__Stored data__:
******************************

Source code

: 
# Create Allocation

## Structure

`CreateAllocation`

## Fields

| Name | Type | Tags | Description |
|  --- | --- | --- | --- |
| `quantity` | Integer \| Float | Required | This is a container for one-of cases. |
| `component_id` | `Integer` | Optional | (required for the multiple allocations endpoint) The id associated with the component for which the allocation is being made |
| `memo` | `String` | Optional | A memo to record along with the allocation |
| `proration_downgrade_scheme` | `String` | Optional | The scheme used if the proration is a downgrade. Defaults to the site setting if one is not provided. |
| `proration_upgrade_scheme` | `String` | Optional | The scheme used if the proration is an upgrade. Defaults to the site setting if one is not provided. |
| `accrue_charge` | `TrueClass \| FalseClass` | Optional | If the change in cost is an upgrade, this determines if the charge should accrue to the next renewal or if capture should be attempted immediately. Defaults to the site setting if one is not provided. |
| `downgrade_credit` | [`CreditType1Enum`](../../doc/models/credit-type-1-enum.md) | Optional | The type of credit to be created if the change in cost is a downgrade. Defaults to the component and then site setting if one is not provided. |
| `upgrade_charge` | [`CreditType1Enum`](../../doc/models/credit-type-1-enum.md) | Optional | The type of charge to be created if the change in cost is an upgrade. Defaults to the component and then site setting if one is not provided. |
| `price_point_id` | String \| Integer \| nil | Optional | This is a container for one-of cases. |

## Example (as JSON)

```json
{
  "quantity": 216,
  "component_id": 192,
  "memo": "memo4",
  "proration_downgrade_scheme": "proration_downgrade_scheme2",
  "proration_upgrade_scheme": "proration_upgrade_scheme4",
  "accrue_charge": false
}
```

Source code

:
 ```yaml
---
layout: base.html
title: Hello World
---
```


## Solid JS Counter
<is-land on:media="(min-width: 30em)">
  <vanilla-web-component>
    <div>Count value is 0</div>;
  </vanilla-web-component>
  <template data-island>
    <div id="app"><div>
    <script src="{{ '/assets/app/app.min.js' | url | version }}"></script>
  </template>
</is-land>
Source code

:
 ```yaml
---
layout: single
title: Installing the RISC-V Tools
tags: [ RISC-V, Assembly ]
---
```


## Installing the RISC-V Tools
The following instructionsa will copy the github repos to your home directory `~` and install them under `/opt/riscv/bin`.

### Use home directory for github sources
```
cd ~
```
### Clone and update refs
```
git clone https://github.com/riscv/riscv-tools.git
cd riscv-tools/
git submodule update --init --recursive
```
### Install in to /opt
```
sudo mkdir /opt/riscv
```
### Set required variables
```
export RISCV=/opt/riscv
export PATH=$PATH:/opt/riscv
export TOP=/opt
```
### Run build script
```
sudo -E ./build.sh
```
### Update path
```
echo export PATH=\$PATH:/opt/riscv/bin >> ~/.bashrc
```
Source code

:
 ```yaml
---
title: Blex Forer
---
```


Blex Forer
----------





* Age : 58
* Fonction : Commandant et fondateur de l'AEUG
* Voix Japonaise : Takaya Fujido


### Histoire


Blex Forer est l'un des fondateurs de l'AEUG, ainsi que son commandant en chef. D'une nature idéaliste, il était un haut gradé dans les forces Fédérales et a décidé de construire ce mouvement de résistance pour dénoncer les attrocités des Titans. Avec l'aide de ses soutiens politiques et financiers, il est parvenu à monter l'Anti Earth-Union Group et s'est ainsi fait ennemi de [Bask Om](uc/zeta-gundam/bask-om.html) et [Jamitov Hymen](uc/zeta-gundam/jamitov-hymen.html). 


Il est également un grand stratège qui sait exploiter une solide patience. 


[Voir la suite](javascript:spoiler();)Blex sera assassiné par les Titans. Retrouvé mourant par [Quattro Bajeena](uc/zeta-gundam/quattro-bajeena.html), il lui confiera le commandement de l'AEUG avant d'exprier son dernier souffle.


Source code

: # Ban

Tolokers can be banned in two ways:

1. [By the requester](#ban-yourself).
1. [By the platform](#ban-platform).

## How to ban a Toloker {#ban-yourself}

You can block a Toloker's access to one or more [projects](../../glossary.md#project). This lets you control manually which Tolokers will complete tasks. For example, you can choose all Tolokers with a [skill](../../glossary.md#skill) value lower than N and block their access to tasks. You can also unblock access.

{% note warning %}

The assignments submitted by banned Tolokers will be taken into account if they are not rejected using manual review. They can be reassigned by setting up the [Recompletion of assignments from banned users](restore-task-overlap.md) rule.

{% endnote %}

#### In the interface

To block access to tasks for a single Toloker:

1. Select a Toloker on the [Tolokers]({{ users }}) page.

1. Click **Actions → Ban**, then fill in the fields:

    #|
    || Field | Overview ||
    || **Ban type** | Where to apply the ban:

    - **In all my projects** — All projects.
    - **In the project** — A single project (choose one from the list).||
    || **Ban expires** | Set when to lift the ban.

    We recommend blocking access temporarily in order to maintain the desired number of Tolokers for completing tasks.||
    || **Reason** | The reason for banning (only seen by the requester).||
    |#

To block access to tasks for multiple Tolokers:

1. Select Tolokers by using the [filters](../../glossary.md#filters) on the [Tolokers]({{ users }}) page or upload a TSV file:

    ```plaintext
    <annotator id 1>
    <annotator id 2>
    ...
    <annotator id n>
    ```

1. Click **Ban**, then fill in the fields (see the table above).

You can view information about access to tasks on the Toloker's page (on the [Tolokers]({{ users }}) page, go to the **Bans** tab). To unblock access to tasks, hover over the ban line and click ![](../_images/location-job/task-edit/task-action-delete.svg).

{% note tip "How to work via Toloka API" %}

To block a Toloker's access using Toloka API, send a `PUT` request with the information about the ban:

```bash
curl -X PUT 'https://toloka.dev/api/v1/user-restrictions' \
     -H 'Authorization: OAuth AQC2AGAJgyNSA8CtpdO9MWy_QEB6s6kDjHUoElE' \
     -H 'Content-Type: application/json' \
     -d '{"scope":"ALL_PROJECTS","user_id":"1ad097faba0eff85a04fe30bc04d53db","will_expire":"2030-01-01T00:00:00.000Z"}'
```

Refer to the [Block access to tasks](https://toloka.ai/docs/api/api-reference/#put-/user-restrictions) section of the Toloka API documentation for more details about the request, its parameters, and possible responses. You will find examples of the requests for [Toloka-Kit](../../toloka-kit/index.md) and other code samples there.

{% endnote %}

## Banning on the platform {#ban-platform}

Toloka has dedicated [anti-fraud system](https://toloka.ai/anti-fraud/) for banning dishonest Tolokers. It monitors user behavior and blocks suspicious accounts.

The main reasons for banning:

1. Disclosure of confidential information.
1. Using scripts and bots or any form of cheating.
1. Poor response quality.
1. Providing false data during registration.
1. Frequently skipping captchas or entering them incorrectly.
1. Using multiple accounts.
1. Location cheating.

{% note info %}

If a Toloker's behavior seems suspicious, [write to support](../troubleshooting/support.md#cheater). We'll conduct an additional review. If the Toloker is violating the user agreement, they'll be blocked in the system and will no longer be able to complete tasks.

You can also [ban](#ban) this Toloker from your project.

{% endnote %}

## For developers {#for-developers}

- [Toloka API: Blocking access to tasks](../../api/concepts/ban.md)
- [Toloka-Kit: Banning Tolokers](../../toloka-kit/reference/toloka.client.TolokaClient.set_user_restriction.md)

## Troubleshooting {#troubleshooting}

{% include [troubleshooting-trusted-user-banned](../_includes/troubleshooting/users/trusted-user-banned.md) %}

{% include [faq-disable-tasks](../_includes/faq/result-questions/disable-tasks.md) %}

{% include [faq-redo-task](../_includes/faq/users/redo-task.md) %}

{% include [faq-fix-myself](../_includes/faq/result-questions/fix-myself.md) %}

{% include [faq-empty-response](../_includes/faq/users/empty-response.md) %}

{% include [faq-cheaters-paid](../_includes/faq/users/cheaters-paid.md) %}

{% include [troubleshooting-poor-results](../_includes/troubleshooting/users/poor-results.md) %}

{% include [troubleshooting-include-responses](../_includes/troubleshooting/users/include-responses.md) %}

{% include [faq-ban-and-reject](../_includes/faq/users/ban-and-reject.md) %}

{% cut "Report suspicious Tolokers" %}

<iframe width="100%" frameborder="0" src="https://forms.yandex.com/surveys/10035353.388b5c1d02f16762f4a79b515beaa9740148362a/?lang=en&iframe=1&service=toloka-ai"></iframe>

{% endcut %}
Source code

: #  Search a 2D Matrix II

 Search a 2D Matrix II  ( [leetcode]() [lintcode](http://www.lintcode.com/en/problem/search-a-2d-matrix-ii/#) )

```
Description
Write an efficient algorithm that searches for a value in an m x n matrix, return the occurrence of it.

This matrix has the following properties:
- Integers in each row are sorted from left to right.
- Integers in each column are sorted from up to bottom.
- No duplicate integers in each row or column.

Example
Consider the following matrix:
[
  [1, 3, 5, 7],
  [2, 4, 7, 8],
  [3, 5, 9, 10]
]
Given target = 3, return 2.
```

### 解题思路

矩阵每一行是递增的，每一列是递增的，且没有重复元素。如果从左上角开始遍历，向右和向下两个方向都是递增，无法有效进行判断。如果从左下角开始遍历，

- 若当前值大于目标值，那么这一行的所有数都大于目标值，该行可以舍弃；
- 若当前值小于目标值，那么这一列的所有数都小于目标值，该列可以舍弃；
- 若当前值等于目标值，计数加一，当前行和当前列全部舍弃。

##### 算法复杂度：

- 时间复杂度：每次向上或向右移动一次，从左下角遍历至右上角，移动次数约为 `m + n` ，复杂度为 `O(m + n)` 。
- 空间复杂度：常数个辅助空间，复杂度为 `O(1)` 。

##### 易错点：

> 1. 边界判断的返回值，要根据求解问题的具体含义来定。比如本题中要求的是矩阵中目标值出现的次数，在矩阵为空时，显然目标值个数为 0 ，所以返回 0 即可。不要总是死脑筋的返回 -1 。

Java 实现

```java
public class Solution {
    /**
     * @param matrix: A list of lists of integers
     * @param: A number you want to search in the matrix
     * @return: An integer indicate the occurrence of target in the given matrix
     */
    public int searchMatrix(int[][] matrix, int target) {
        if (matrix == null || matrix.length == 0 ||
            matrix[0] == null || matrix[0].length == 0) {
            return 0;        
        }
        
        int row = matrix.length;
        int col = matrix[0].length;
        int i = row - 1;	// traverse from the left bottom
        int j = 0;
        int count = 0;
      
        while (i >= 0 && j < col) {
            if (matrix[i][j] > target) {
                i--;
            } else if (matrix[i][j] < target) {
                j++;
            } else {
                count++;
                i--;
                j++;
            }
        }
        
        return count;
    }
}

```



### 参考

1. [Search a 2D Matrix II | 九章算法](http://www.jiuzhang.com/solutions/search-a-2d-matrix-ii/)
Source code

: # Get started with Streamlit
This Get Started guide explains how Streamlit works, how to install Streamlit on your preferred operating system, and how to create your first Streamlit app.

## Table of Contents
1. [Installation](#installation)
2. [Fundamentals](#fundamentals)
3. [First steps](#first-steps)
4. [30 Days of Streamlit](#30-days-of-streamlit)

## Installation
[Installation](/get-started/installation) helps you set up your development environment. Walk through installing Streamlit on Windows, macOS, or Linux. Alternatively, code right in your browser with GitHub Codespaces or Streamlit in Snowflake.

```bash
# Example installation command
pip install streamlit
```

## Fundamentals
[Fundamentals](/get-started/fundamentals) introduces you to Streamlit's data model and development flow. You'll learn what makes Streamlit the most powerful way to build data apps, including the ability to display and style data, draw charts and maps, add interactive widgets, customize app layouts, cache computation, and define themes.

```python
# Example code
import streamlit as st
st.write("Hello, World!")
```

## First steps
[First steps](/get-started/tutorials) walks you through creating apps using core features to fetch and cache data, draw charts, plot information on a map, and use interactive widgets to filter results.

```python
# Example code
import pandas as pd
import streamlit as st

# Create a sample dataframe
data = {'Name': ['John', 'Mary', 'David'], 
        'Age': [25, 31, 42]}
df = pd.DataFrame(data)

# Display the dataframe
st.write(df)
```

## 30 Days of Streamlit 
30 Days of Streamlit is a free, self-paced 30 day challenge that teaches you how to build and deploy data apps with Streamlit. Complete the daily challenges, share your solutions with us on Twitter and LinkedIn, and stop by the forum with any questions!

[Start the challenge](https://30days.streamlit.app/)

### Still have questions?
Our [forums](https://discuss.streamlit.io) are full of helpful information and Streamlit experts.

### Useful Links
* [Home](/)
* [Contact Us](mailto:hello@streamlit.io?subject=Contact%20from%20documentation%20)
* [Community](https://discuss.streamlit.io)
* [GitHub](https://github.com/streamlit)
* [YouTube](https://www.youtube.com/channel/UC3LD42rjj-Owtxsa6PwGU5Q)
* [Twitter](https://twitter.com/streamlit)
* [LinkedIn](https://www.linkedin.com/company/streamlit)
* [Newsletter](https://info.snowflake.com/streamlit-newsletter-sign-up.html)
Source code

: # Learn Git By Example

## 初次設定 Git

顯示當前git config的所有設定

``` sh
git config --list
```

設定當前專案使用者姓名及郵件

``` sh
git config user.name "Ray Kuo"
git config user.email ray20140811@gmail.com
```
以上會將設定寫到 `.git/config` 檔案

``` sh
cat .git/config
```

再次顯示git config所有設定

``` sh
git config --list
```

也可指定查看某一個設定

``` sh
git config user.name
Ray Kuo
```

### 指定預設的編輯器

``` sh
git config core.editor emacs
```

******************************

Looking at the records above, say how many of their lines include the word "results", with no other words.

2